Every record below should be printed exactly as it appears.

[[ Listed entries, beginning ]]

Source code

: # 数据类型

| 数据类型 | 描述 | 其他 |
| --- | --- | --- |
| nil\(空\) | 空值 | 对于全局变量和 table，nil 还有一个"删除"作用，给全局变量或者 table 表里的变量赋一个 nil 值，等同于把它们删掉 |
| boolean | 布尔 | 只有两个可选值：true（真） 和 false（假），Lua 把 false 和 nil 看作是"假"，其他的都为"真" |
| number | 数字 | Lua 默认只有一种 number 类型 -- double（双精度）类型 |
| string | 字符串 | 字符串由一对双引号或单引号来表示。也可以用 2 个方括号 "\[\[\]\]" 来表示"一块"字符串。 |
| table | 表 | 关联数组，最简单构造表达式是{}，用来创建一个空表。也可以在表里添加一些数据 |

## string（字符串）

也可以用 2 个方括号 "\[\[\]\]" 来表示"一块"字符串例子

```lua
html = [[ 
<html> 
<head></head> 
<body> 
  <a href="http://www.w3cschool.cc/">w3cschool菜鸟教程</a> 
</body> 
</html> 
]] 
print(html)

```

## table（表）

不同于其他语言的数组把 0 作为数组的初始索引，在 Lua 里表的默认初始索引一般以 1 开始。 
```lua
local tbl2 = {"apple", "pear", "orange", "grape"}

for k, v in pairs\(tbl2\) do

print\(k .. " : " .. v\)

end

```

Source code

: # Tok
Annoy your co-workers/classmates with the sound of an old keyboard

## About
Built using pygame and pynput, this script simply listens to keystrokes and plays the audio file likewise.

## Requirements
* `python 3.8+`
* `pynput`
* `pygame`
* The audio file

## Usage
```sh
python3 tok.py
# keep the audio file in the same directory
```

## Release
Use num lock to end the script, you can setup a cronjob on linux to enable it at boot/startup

[[ Listed entries, end ]]

Your response -
Source code

: # 数据类型

| 数据类型 | 描述 | 其他 |
| --- | --- | --- |
| nil\(空\) | 空值 | 对于全局变量和 table，nil 还有一个"删除"作用，给全局变量或者 table 表里的变量赋一个 nil 值，等同于把它们删掉 |
| boolean | 布尔 | 只有两个可选值：true（真） 和 false（假），Lua 把 false 和 nil 看作是"假"，其他的都为"真" |
| number | 数字 | Lua 默认只有一种 number 类型 -- double（双精度）类型 |
| string | 字符串 | 字符串由一对双引号或单引号来表示。也可以用 2 个方括号 "\[\[\]\]" 来表示"一块"字符串。 |
| table | 表 | 关联数组，最简单构造表达式是{}，用来创建一个空表。也可以在表里添加一些数据 |

## string（字符串）

也可以用 2 个方括号 "\[\[\]\]" 来表示"一块"字符串例子

```lua
html = [[ 
<html> 
<head></head> 
<body> 
  <a href="http://www.w3cschool.cc/">w3cschool菜鸟教程</a> 
</body> 
</html> 
]] 
print(html)

```

## table（表）

不同于其他语言的数组把 0 作为数组的初始索引，在 Lua 里表的默认初始索引一般以 1 开始。 
```lua
local tbl2 = {"apple", "pear", "orange", "grape"}

for k, v in pairs\(tbl2\) do

print\(k .. " : " .. v\)

end

```

Source code

: # Tok
Annoy your co-workers/classmates with the sound of an old keyboard

## About
Built using pygame and pynput, this script simply listens to keystrokes and plays the audio file likewise.

## Requirements
* `python 3.8+`
* `pynput`
* `pygame`
* The audio file

## Usage
```sh
python3 tok.py
# keep the audio file in the same directory
```

## Release
Use num lock to end the script, you can setup a cronjob on linux to enable it at boot/startup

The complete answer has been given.